Ich musste mir also Regeln geben. Meine Schüler abonniere ich nicht, das ist schon klar. Ehemalige Schüler füge ich nur hinzu auf deren ausdrücklichen Wunsch. Karmesinrote Ringe um die Profile konnte ich anfangs nicht deuten und habe sie angeklickt - als ich noch nicht wusste, dass sie zu Bildern meiner Schüler führen: zu Mädels im Bikini und Jungs in Partylaune. Muss ich nicht gesehen haben. Vielleicht bin ich spießig, aber ich finde solche Aufnahmen oft zu privat und manchmal zu intim. Im Großen und Ganzen lasse ich meine Abonnenten in Ruhe. Umfragen und andere Spielereien, die ich gerne einsetze, haben finsteres Potenzial: Man könnte sie zu inquisitorischen Instrumenten machen, mit denen man seine Nutzerschaft ausquetschen kann, aushorchen, ausspähen. Ich bemühe mich, keine heiklen Fragen zu stellen.

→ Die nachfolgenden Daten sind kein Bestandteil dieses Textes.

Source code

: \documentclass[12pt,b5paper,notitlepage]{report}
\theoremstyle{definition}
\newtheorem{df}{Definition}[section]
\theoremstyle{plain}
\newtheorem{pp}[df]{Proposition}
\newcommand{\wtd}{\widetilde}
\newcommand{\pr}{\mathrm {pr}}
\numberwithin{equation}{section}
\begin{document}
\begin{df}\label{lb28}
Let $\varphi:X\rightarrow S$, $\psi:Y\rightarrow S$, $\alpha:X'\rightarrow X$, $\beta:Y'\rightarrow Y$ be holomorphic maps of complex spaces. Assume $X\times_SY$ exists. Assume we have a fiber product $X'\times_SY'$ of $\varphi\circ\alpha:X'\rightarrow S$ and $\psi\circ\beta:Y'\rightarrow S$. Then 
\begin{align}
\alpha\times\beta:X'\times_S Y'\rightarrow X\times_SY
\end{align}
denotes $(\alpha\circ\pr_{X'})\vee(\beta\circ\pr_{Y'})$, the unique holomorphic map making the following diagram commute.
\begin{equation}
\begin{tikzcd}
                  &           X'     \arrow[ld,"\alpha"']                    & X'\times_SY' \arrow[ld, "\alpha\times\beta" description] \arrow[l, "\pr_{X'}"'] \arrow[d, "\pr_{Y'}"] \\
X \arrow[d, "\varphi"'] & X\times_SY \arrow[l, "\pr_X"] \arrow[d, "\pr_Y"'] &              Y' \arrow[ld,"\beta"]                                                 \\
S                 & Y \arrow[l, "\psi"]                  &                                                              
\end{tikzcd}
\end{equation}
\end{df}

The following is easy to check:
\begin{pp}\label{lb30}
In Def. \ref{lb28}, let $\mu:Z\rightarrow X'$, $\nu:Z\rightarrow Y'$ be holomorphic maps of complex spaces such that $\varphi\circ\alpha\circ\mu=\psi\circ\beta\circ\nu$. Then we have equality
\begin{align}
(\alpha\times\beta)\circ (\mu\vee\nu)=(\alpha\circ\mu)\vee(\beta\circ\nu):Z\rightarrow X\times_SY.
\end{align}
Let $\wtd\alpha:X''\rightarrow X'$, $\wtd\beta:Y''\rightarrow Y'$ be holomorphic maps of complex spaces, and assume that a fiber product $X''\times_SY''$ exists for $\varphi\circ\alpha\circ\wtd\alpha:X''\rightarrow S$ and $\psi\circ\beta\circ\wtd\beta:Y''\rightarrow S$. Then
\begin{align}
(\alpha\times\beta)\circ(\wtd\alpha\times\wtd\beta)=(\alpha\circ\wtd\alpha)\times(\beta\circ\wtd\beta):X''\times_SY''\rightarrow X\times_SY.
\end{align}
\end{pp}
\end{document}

Auch andere Fallen gibt es: Was sagt es über mein Arbeitsverhalten aus, zu welchen Zeiten ich aktiv bin? Wann erreiche ich die Grenzen zwischen Manipulation und Meinungsfreiheit? Wodurch verletze ich Urheberrecht und Persönlichkeitsrechte? Wo verläuft die Grenze zwischen Information und Werbung? Keine dieser Fragen sollte man achselzuckend vom Tisch wischen. Wer als Lehrer soziale Netzwerke nutzt, darf sich nicht blind ins digitale Vergnügen stürzen.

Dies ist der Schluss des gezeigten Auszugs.